Work required
Reproduce the data in its entirety, exactly as written.

Excerpts from a dataset:
□ □ □ □ □ □ □
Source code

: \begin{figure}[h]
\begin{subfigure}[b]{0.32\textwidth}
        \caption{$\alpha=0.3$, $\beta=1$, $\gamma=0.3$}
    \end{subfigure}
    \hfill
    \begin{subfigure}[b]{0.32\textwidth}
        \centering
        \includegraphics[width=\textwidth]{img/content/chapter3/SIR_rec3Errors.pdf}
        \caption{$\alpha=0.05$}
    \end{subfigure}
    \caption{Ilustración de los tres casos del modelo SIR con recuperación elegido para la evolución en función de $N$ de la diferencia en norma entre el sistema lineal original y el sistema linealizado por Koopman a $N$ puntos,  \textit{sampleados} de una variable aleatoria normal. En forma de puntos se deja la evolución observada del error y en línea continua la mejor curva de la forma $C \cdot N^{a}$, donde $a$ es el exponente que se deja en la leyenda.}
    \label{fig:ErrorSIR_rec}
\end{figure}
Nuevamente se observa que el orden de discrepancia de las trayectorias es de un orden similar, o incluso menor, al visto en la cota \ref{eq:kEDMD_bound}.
□ □ □ □ □ □ □
Expected answer
Source code

: \begin{figure}[h]
\begin{subfigure}[b]{0.32\textwidth}
        \caption{$\alpha=0.3$, $\beta=1$, $\gamma=0.3$}
    \end{subfigure}
    \hfill
    \begin{subfigure}[b]{0.32\textwidth}
        \centering
        \includegraphics[width=\textwidth]{img/content/chapter3/SIR_rec3Errors.pdf}
        \caption{$\alpha=0.05$}
    \end{subfigure}
    \caption{Ilustración de los tres casos del modelo SIR con recuperación elegido para la evolución en función de $N$ de la diferencia en norma entre el sistema lineal original y el sistema linealizado por Koopman a $N$ puntos,  \textit{sampleados} de una variable aleatoria normal. En forma de puntos se deja la evolución observada del error y en línea continua la mejor curva de la forma $C \cdot N^{a}$, donde $a$ es el exponente que se deja en la leyenda.}
    \label{fig:ErrorSIR_rec}
\end{figure}
Nuevamente se observa que el orden de discrepancia de las trayectorias es de un orden similar, o incluso menor, al visto en la cota \ref{eq:kEDMD_bound}.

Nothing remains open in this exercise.